Muslims must have perfect physical purity to pray the Salah (ritual Prayers).

Wudu’ (Ablution)

Before performing the ritual Prayer known as Salah, the Muslim’s body must be totally purified. To be in this state, one must perform the ritual washing known as wudu’ (ablution). The best way to learn wudu’ is to watch others do it. Here are the steps for wudu’:

1. Have the intention of purifying your heart.

2. Wash your hands, front and back, up to and beyond the wrist three times, right hand first, then left.

3. Rinse your mouth three times, scooping the water up with your right hand.
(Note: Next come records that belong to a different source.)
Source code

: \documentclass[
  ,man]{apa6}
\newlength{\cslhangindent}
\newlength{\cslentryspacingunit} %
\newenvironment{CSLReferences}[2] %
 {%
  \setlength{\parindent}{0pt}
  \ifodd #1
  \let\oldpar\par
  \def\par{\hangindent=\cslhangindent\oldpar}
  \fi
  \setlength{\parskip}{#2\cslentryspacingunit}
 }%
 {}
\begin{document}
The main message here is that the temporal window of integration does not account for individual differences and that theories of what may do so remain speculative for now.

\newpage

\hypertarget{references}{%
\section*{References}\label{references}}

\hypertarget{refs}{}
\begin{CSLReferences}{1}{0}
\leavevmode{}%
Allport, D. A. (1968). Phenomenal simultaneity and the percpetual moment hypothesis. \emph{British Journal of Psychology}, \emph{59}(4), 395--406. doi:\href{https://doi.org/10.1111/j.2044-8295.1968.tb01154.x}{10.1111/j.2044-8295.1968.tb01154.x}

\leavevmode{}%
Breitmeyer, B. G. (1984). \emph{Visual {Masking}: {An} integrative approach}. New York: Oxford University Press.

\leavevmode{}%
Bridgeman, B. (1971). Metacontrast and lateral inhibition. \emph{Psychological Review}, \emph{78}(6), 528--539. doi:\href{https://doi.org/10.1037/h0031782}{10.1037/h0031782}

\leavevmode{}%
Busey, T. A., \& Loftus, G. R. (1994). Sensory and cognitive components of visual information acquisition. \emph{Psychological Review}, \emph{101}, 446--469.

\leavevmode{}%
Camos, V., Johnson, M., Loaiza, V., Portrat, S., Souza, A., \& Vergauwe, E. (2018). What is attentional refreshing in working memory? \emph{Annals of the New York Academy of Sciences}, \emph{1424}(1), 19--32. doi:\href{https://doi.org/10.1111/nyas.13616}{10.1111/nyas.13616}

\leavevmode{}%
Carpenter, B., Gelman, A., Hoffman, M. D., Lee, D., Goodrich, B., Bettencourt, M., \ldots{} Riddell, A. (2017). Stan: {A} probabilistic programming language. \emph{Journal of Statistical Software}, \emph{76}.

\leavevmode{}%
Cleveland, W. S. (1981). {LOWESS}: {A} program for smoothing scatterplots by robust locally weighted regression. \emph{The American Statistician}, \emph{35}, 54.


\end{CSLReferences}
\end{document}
4. Wash your nose three times by sniffing water up the nostrils and blowing it out.

5. Wash your face three times.

6. Wash each arm up to and beyond the elbow three times, right arm first and then the left.

7. Pass the wet palms of both hands over your head and back. Then rub the inside and outside of the ears with the thumbs and forefingers.

8. Wash your feet up to and beyond the ankle three times, right foot first and then the left. Make sure the water gets between the toes by using your fingers.
You are in this state of ritual purity of wudu’ until you urinate or defecate, pass wind, sleep, or become unconscious. If you do any of these things before or during the Salah, you must repeat the wudu’.

Ghusl (Bathing)

A state of major impurity results from actions like sexual intercourse or sexual discharge for both men and women. A person in such a state much perform ghusl (bathing) before praying Salah or reading the Qur’an. Women also have to perform ghusl after their menstrual periods and postpartum bleeding.
The procedure for ghusl (bathing) is as follows:

1. Make the intention for ghusl.

2. Wash the private parts, using the left hand. Then wash the left hand three times.

3. Perform wudu’ (ablution) as described above, except for the feet.

4. Pour water over your head to thoroughly wet your hair three times.

5. Wash the whole head and body three times, starting with the right side. Use your hands to make sure that water reaches every part of your body.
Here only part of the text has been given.